July 13 2010
DA 09-0685
IN THE SUPREME COURT OF THE STATE OF MONTANA
2010 MT 150N
IN RE THE MARRIAGE OF
ALBERT S. GOLLNICK,
Petitioner and Appellee,
and
JANE S. GOLLNICK,
Respondent and Appellant.
APPEAL FROM: District Court of the Twenty-First Judicial District,
In and For the County of Ravalli, Cause No. DR 09-77
Honorable James A. Haynes, Presiding Judge
COUNSEL OF RECORD:
For Appellant:
Joan E. Cook, Law Office of Joan E. Cook; Missoula, Montana
For Appellee:
Matthew Baldassin, Datsopoulous, MacDonald & Lind, P.C.;
Missoula, Montana
Submitted on Briefs: June 9, 2010
Decided: July 13, 2010
Filed:
__________________________________________
Clerk
Justice W. William Leaphart delivered the Opinion of the Court.

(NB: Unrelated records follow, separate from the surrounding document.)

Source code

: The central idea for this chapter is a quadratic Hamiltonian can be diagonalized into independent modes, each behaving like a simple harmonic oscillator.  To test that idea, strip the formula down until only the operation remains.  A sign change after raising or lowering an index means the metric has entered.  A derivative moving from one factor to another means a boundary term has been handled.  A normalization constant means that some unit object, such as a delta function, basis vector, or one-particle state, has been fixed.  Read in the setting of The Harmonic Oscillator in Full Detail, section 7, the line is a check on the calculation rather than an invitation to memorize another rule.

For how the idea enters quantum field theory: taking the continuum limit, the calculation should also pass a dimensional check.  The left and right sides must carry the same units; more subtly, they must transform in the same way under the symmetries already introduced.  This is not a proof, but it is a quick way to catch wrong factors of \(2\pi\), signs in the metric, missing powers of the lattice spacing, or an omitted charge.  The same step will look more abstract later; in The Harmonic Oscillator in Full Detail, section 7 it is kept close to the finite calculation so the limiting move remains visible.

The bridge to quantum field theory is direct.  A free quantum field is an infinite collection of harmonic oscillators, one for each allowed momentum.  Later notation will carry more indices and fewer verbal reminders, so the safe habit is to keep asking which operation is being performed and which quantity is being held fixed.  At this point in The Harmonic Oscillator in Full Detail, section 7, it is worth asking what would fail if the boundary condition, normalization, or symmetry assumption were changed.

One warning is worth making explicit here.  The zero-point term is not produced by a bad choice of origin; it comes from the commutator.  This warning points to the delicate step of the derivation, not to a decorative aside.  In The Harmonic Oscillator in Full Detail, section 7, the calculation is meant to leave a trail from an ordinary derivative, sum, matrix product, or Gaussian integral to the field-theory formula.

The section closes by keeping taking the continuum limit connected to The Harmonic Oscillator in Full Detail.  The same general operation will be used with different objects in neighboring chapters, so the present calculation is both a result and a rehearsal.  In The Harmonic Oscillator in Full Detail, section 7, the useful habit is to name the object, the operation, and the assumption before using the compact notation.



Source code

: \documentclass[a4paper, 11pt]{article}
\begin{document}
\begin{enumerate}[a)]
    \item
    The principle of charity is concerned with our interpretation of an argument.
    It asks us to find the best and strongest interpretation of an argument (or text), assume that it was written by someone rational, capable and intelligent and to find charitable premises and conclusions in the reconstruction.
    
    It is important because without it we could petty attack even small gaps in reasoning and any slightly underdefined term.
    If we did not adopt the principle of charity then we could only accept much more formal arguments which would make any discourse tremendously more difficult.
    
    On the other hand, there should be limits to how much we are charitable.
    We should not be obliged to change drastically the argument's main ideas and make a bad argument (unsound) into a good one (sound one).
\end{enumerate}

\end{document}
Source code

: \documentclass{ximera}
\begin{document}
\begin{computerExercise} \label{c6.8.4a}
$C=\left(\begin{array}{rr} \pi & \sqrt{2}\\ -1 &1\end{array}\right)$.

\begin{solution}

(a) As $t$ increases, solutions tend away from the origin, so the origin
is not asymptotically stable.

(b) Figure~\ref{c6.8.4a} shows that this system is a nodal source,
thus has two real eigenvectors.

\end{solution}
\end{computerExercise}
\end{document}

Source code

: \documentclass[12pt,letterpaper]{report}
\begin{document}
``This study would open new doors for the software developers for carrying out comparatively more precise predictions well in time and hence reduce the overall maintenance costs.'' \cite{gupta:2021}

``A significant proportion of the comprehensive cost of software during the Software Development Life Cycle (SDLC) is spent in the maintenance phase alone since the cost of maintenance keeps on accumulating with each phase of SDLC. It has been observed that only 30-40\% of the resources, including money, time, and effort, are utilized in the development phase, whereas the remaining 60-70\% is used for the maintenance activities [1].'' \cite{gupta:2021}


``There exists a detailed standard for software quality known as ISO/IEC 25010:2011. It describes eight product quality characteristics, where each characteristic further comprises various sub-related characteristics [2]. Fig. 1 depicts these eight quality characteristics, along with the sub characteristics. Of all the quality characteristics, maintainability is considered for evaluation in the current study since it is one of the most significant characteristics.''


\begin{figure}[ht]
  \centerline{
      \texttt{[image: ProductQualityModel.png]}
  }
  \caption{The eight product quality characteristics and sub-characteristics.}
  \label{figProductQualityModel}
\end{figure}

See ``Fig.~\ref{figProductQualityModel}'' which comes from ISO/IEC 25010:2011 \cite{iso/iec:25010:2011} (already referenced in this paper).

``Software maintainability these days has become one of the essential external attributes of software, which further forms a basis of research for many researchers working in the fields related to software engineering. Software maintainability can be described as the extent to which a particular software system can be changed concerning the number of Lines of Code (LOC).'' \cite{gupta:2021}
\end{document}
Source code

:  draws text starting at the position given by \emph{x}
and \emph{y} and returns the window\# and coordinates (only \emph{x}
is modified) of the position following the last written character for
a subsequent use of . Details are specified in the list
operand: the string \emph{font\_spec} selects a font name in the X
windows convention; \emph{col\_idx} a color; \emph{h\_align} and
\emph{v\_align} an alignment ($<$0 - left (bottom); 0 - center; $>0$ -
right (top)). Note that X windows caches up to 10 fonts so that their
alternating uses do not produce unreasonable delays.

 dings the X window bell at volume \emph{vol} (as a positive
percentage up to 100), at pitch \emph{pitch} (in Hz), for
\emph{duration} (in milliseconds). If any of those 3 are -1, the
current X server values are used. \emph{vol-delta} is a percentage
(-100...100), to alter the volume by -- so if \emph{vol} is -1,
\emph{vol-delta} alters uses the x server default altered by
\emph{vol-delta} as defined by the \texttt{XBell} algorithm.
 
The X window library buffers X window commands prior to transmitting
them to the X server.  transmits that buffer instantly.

¶1 Pursuant to Section I, Paragraph 3(d)(v), Montana Supreme Court 1996 Internal
Operating Rules, as amended in 2006, the following memorandum decision shall not be
cited as precedent. It shall be filed as a public document with the Clerk of the Supreme
Court and its case title, Supreme Court cause number and disposition shall be included in
this Court’s quarterly list of noncitable cases published in the Pacific Reporter and
Montana Reports.
¶2 Appellant Jane S. Gollnick (Jane) appeals from the order of Twenty-First Judicial
District Court, Ravalli County, denying her motion to set aside judgment.
¶3 The issue on appeal is as follows:
¶4 Did the District Court err in denying Jane’s motion to set aside the default
judgment?
¶5 On April 10, 2009, Albert Gollnick (Albert) appeared pro se and filed a petition
for dissolution of his marriage to Jane. Five days later, on April 15, 2009, the Ravalli
County Sheriff’s Office served Jane with Albert’s petition which included his preliminary
declaration of assets, debts, income and expenses, as well as notice of service, notice and
acknowledgement of receipt of summons and petition, sensitive data form, and the
summons and economic restraining order. Jane did not respond to Albert’s petition or
make an appearance. As a result, on May 12, 2009, Albert filed a request for entry of
default judgment and an application for default judgment. Jane’s default was entered on
May 12, 2009, and on July 2, 2009, the District Court set a hearing for entry of default
judgment and final decree of dissolution.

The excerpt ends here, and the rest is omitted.